Task requirements: Each record should be reproduced exactly.

Information supplied START

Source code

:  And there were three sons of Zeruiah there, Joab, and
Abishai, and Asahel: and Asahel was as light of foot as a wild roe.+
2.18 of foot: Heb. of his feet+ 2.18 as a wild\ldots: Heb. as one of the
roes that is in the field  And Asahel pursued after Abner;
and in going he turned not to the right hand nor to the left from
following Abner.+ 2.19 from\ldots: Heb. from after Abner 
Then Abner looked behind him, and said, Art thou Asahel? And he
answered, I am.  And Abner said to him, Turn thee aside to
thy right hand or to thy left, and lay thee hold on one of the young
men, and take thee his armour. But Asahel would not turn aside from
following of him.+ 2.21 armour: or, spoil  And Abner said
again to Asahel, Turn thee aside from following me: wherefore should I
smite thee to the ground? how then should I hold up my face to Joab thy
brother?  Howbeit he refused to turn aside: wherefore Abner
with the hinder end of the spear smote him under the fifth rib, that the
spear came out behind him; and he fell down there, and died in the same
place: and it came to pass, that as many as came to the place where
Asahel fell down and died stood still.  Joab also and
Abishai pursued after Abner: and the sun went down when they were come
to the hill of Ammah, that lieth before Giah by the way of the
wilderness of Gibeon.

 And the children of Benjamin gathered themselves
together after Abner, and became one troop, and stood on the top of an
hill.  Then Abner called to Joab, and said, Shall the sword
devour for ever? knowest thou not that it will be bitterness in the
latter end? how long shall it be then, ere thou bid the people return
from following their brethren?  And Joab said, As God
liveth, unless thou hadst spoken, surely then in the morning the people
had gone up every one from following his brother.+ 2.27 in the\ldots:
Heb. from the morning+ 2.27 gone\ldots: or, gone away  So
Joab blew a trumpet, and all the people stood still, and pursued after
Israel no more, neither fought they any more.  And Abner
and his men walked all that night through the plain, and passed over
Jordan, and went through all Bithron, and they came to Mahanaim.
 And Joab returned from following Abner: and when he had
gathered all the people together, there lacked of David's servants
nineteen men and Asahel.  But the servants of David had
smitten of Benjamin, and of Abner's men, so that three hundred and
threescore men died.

Information supplied END

The completed task:
Source code

:  And there were three sons of Zeruiah there, Joab, and
Abishai, and Asahel: and Asahel was as light of foot as a wild roe.+
2.18 of foot: Heb. of his feet+ 2.18 as a wild\ldots: Heb. as one of the
roes that is in the field  And Asahel pursued after Abner;
and in going he turned not to the right hand nor to the left from
following Abner.+ 2.19 from\ldots: Heb. from after Abner 
Then Abner looked behind him, and said, Art thou Asahel? And he
answered, I am.  And Abner said to him, Turn thee aside to
thy right hand or to thy left, and lay thee hold on one of the young
men, and take thee his armour. But Asahel would not turn aside from
following of him.+ 2.21 armour: or, spoil  And Abner said
again to Asahel, Turn thee aside from following me: wherefore should I
smite thee to the ground? how then should I hold up my face to Joab thy
brother?  Howbeit he refused to turn aside: wherefore Abner
with the hinder end of the spear smote him under the fifth rib, that the
spear came out behind him; and he fell down there, and died in the same
place: and it came to pass, that as many as came to the place where
Asahel fell down and died stood still.  Joab also and
Abishai pursued after Abner: and the sun went down when they were come
to the hill of Ammah, that lieth before Giah by the way of the
wilderness of Gibeon.

 And the children of Benjamin gathered themselves
together after Abner, and became one troop, and stood on the top of an
hill.  Then Abner called to Joab, and said, Shall the sword
devour for ever? knowest thou not that it will be bitterness in the
latter end? how long shall it be then, ere thou bid the people return
from following their brethren?  And Joab said, As God
liveth, unless thou hadst spoken, surely then in the morning the people
had gone up every one from following his brother.+ 2.27 in the\ldots:
Heb. from the morning+ 2.27 gone\ldots: or, gone away  So
Joab blew a trumpet, and all the people stood still, and pursued after
Israel no more, neither fought they any more.  And Abner
and his men walked all that night through the plain, and passed over
Jordan, and went through all Bithron, and they came to Mahanaim.
 And Joab returned from following Abner: and when he had
gathered all the people together, there lacked of David's servants
nineteen men and Asahel.  But the servants of David had
smitten of Benjamin, and of Abner's men, so that three hundred and
threescore men died.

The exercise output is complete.